[Records from a dataset]
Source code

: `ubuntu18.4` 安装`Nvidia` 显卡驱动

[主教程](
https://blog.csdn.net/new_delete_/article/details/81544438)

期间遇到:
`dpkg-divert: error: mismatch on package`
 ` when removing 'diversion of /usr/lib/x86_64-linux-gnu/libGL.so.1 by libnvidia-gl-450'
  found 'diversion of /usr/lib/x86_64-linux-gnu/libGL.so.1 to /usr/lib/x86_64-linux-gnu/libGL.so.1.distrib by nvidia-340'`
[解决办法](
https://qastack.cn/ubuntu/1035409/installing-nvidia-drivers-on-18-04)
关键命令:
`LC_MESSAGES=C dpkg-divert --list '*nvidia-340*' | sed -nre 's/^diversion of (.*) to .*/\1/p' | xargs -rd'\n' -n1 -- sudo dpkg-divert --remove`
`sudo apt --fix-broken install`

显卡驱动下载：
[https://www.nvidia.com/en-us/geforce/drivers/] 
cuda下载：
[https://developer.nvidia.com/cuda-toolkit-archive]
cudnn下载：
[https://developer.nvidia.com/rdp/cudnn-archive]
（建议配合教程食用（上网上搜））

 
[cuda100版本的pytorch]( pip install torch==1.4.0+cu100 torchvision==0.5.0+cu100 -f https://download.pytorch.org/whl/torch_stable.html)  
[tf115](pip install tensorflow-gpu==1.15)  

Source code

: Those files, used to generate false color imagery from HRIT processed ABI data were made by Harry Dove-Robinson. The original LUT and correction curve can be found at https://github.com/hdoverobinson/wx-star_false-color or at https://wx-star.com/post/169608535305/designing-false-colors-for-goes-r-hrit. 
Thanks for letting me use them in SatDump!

## [Directions]
Would you please write the entries out again in full, exactly as given?

## [Task result]
Source code

: `ubuntu18.4` 安装`Nvidia` 显卡驱动

[主教程](
https://blog.csdn.net/new_delete_/article/details/81544438)

期间遇到:
`dpkg-divert: error: mismatch on package`
 ` when removing 'diversion of /usr/lib/x86_64-linux-gnu/libGL.so.1 by libnvidia-gl-450'
  found 'diversion of /usr/lib/x86_64-linux-gnu/libGL.so.1 to /usr/lib/x86_64-linux-gnu/libGL.so.1.distrib by nvidia-340'`
[解决办法](
https://qastack.cn/ubuntu/1035409/installing-nvidia-drivers-on-18-04)
关键命令:
`LC_MESSAGES=C dpkg-divert --list '*nvidia-340*' | sed -nre 's/^diversion of (.*) to .*/\1/p' | xargs -rd'\n' -n1 -- sudo dpkg-divert --remove`
`sudo apt --fix-broken install`

显卡驱动下载：
[https://www.nvidia.com/en-us/geforce/drivers/] 
cuda下载：
[https://developer.nvidia.com/cuda-toolkit-archive]
cudnn下载：
[https://developer.nvidia.com/rdp/cudnn-archive]
（建议配合教程食用（上网上搜））

 
[cuda100版本的pytorch]( pip install torch==1.4.0+cu100 torchvision==0.5.0+cu100 -f https://download.pytorch.org/whl/torch_stable.html)  
[tf115](pip install tensorflow-gpu==1.15)  

Source code

: Those files, used to generate false color imagery from HRIT processed ABI data were made by Harry Dove-Robinson. The original LUT and correction curve can be found at https://github.com/hdoverobinson/wx-star_false-color or at https://wx-star.com/post/169608535305/designing-false-colors-for-goes-r-hrit. 
Thanks for letting me use them in SatDump!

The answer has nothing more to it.